After adding the supply of 5,398 EC units in the pipeline, there were 50,244 units in the pipeline with planning approvals. Of the EC units in the pipeline, 1,291 units remained unsold. In total, 17,543 units with planning approvals (including ECs) remained unsold.

Based on the expected completion dates reported by developers, 15,221 units (including ECs) will be completed in the remaining three quarters of this year. Another 21,421 units (including ECs) are expected to be completed in 2024 and 2025.

In total, around 40,400 units (including ECs) are expected to be completed between 2023 and 2025, which is around twice the 20,000 units completed from 2020 to 2022.

“This forms part of the total supply of about 100,000 public and private housing units to be completed between 2023 and 2025, which will help to cater to housing needs in the immediate few years ahead,” URA said.

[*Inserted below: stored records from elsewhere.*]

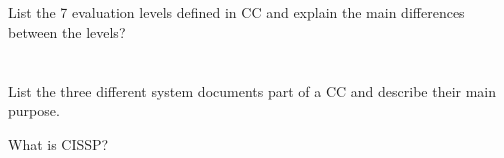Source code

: \begin{questions}
\begin{parts}
  \part{} List the 7 evaluation levels defined in CC and explain the main differences between the levels?
  \part{} List the three different system documents part of a CC and describe their main purpose.
  \end{parts}

\question{} What is CISSP?\@
\end{questions}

Adding the supply of unsold units (including ECs) in the supply pipeline with planning approval, and those that have yet to be granted planning approval, around 25,600 units (including ECs) could be made available for sale later this year or next year.

Ramping up supply

“The government has further ramped up the supply of private housing on the confirmed list for the Government Land Sales (GLS) Programme in H1 2023 to cater to demand,” URA added.

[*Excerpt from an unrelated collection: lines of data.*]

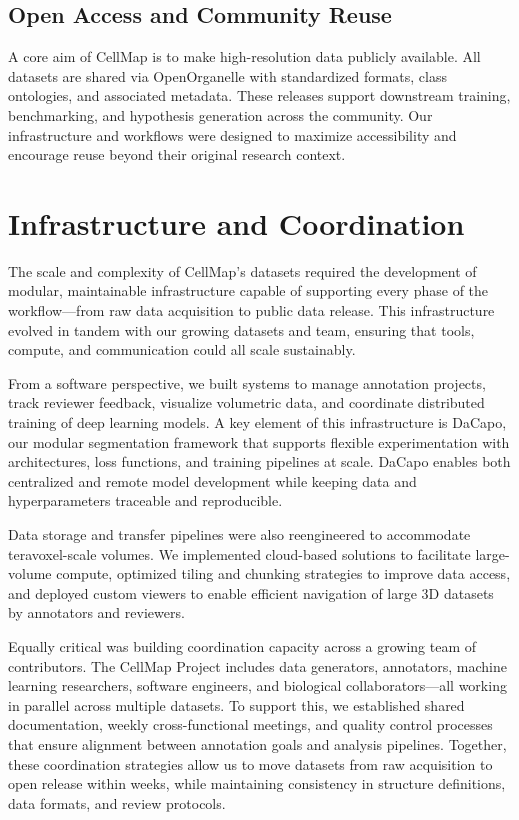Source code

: \documentclass[times, twoside]{zHenriquesLab-StyleBioRxiv}
\begin{document}
\subsection{Open Access and Community Reuse}
A core aim of CellMap is to make high-resolution data publicly available. All datasets are shared via OpenOrganelle with standardized formats, class ontologies, and associated metadata. These releases support downstream training, benchmarking, and hypothesis generation across the community. Our infrastructure and workflows were designed to maximize accessibility and encourage reuse beyond their original research context.

\section*{Infrastructure and Coordination}
The scale and complexity of CellMap’s datasets required the development of modular, maintainable infrastructure capable of supporting every phase of the workflow—from raw data acquisition to public data release. This infrastructure evolved in tandem with our growing datasets and team, ensuring that tools, compute, and communication could all scale sustainably.

From a software perspective, we built systems to manage annotation projects, track reviewer feedback, visualize volumetric data, and coordinate distributed training of deep learning models. A key element of this infrastructure is DaCapo, our modular segmentation framework that supports flexible experimentation with architectures, loss functions, and training pipelines at scale. DaCapo enables both centralized and remote model development while keeping data and hyperparameters traceable and reproducible.

Data storage and transfer pipelines were also reengineered to accommodate teravoxel-scale volumes. We implemented cloud-based solutions to facilitate large-volume compute, optimized tiling and chunking strategies to improve data access, and deployed custom viewers to enable efficient navigation of large 3D datasets by annotators and reviewers.

Equally critical was building coordination capacity across a growing team of contributors. The CellMap Project includes data generators, annotators, machine learning researchers, software engineers, and biological collaborators—all working in parallel across multiple datasets. To support this, we established shared documentation, weekly cross-functional meetings, and quality control processes that ensure alignment between annotation goals and analysis pipelines. Together, these coordination strategies allow us to move datasets from raw acquisition to open release within weeks, while maintaining consistency in structure definitions, data formats, and review protocols.
\end{document}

The ramp-up in housing supply complements the hikes in additional buyer’s stamp duty (ABSD) rates that took effect on Apr 27. The government increased the ABSD rates for Singapore citizens and permanent residents purchasing their second and subsequent residential property, and foreigners, entities and trustees buying any residential property (except housing developers).

“These increases are to pre-emptively dampen the robust local and foreign investment demand to promote a more sustainable property market. The government’s priority is to support Singaporeans who need to buy residential property for owner-occupation. The government will continue to adjust its policies as necessary so that they remain relevant and calibrate housing supply, to promote a stable and sustainable property market,” URA reiterated.

The government will continue to adjust its policies as necessary so that they remain relevant and calibrate housing supply, to promote a stable and sustainable property market, it added.